Suppose there is a lazy collection of type IEnumerable (no matter how it is obtained), which will be processed in parallel by the Select operator from PLINQ. For this, the so-called Chunk Partition will be created, which will be processed by the N-th number of worker threads (it is worth noting here that the collection is not indexable, so the Chunk partition will be used). Each such thread will handle chunk using an iterator of the ContiguousChunkLazyEnumerator type. Here is a snippet of the MoveNext code MoveNext the ContiguousChunkLazyEnumerator class (from the .Net source code):
lock (m_sourceSyncLock) { // Some .net stuff try { for (; i < mutables.m_nextChunkMaxSize && m_source.MoveNext(); i++) { // Read the current entry into our buffer. chunkBuffer[i] = m_source.Current; } } // Some .net stuff } As can be seen from the code, each such iterator works with the shared m_source object of type IEnumerator . I'm interested in the next question.
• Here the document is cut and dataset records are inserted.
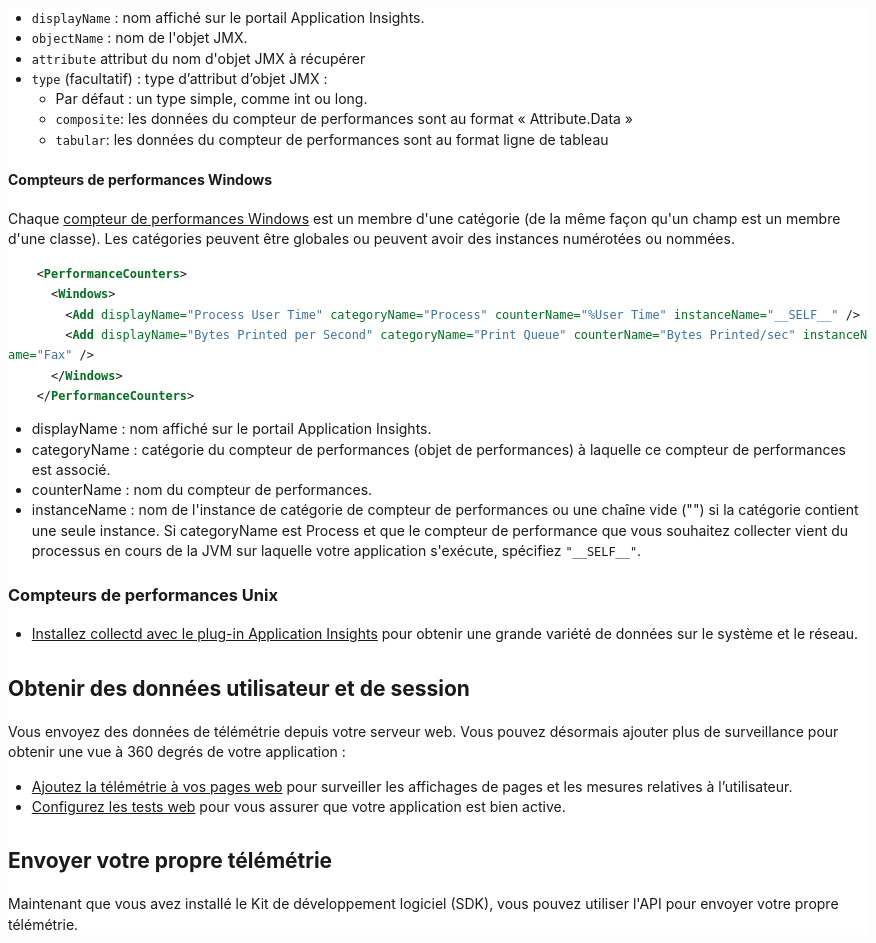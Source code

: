* `displayName` : nom affiché sur le portail Application Insights.
* `objectName` : nom de l'objet JMX.
* `attribute` attribut du nom d'objet JMX à récupérer
* `type` (facultatif) : type d’attribut d’objet JMX :
  * Par défaut : un type simple, comme int ou long.
  * `composite`: les données du compteur de performances sont au format « Attribute.Data »
  * `tabular`: les données du compteur de performances sont au format ligne de tableau

#### <a name="windows-performance-counters"></a>Compteurs de performances Windows
Chaque [compteur de performances Windows](/windows/win32/perfctrs/performance-counters-portal) est un membre d'une catégorie (de la même façon qu'un champ est un membre d'une classe). Les catégories peuvent être globales ou peuvent avoir des instances numérotées ou nommées.

```XML
    <PerformanceCounters>
      <Windows>
        <Add displayName="Process User Time" categoryName="Process" counterName="%User Time" instanceName="__SELF__" />
        <Add displayName="Bytes Printed per Second" categoryName="Print Queue" counterName="Bytes Printed/sec" instanceName="Fax" />
      </Windows>
    </PerformanceCounters>
```

* displayName : nom affiché sur le portail Application Insights.
* categoryName : catégorie du compteur de performances (objet de performances) à laquelle ce compteur de performances est associé.
* counterName : nom du compteur de performances.
* instanceName : nom de l'instance de catégorie de compteur de performances ou une chaîne vide ("") si la catégorie contient une seule instance. Si categoryName est Process et que le compteur de performance que vous souhaitez collecter vient du processus en cours de la JVM sur laquelle votre application s'exécute, spécifiez `"__SELF__"`.

### <a name="unix-performance-counters"></a>Compteurs de performances Unix
* [Installez collectd avec le plug-in Application Insights](java-collectd.md) pour obtenir une grande variété de données sur le système et le réseau.

## <a name="get-user-and-session-data"></a>Obtenir des données utilisateur et de session
Vous envoyez des données de télémétrie depuis votre serveur web. Vous pouvez désormais ajouter plus de surveillance pour obtenir une vue à 360 degrés de votre application :

* [Ajoutez la télémétrie à vos pages web][usage] pour surveiller les affichages de pages et les mesures relatives à l’utilisateur.
* [Configurez les tests web][availability] pour vous assurer que votre application est bien active.

## <a name="send-your-own-telemetry"></a>Envoyer votre propre télémétrie
Maintenant que vous avez installé le Kit de développement logiciel (SDK), vous pouvez utiliser l'API pour envoyer votre propre télémétrie.


[api]: ./api-custom-events-metrics.md
[apiexceptions]: ./api-custom-events-metrics.md#trackexception
[availability]: ./monitor-web-app-availability.md
[diagnostic]: ./diagnostic-search.md
[javalogs]: java-trace-logs.md
[metrics]: ../essentials/metrics-charts.md
[usage]: javascript.md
How this approach can give a performance boost. After all, in essence, using a lock should completely kill performance (concurrency in essence will not provide benefits). And in theory, the same code executed sequentially by one thread and without blocking will have the same performance.
This implementation is not quite clear to me, maybe I did not take into account something? (I'm still inexperienced in multithreading, I will be grateful for the answers).